EXERCISE GOAL:
Out of the records below, copy all lines in which the word "vehicles" occurs.

Dataset excerpts
- - -

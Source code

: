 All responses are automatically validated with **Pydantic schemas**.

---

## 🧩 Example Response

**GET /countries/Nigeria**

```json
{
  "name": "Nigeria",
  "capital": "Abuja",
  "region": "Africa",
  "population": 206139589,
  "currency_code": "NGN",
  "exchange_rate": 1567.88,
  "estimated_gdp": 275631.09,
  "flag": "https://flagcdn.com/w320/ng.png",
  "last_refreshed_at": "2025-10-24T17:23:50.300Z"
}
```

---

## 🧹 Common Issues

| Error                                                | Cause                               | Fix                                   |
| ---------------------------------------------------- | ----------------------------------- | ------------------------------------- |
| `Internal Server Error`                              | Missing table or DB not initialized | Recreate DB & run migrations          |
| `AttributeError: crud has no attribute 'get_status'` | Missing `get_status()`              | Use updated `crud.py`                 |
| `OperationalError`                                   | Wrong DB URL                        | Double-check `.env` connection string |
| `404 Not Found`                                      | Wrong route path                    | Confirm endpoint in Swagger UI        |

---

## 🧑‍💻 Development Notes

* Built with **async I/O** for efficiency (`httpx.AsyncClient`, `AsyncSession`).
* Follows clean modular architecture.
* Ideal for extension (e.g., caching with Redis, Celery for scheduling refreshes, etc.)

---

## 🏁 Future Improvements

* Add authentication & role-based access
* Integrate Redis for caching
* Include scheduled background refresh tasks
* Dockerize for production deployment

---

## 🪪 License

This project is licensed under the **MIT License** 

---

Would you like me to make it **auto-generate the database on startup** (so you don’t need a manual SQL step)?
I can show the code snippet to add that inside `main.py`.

- - -

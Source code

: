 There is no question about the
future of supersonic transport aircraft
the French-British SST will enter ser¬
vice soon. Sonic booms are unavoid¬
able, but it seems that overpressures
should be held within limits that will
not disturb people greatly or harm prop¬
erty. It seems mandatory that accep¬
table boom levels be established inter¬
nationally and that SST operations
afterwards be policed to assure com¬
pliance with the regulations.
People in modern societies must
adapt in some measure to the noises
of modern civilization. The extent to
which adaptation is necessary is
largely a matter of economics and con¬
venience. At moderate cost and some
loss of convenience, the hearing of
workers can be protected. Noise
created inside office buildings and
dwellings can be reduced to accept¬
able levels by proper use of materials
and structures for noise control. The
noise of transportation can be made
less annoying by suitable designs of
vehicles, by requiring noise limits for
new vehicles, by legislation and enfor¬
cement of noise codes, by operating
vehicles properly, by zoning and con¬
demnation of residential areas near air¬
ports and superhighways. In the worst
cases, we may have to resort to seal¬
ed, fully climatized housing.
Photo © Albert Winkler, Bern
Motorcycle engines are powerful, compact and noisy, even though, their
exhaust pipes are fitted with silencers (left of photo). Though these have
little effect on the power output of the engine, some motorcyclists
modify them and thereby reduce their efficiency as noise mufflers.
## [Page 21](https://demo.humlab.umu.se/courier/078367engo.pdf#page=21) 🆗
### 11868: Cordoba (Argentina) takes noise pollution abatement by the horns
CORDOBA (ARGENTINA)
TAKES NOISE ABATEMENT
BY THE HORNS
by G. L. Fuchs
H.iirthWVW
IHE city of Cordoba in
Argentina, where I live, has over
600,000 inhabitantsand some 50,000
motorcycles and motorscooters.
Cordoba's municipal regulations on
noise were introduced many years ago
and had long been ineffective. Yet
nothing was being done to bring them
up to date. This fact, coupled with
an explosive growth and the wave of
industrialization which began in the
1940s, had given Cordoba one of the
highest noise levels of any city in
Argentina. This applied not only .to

- - -

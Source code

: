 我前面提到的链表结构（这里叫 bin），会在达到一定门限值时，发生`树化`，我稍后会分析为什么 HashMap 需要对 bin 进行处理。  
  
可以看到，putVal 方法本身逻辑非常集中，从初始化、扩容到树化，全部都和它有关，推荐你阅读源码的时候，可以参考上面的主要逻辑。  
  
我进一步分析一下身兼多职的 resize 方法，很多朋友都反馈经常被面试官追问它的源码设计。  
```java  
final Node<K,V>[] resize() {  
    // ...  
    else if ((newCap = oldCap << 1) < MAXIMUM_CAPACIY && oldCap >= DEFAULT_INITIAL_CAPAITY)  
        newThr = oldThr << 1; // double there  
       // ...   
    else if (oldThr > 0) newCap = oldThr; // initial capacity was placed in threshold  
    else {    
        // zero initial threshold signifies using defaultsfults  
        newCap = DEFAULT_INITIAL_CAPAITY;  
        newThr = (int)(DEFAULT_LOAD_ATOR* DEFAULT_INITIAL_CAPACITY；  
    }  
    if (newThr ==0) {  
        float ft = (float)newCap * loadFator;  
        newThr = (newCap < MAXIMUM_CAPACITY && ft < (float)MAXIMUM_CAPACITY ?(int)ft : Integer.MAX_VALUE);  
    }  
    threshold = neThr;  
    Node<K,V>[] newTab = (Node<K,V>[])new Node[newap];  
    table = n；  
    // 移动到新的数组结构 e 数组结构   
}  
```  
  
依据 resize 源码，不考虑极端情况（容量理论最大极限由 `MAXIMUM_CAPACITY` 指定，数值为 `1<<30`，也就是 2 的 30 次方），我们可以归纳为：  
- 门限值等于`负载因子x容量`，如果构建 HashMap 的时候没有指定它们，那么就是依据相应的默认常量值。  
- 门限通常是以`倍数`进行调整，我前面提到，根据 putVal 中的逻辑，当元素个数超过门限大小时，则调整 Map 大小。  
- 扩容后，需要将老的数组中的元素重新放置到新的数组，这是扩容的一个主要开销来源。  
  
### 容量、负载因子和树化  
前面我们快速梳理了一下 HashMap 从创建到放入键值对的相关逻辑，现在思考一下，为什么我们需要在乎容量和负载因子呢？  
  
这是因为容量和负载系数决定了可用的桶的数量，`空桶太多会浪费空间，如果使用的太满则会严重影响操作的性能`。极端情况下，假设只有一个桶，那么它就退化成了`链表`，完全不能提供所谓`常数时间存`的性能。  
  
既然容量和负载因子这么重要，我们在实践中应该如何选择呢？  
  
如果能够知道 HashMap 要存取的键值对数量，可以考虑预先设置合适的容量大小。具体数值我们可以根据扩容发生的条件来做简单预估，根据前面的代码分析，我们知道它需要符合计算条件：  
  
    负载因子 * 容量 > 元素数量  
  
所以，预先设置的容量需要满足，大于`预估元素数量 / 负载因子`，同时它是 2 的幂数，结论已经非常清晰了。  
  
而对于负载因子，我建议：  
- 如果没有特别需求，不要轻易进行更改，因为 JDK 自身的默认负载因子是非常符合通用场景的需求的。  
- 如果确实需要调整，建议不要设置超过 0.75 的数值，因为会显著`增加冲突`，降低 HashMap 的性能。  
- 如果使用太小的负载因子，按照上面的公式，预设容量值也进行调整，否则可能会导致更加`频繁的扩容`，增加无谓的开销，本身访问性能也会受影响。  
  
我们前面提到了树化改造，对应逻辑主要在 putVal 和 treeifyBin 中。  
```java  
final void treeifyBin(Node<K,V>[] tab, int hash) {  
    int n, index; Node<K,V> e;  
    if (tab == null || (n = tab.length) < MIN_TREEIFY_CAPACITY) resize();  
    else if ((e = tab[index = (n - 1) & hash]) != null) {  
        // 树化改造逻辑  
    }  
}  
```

- - -

WRITTEN RESPONSE:
vehicles, by requiring noise limits for
new vehicles, by legislation and enfor¬
vehicles properly, by zoning and con¬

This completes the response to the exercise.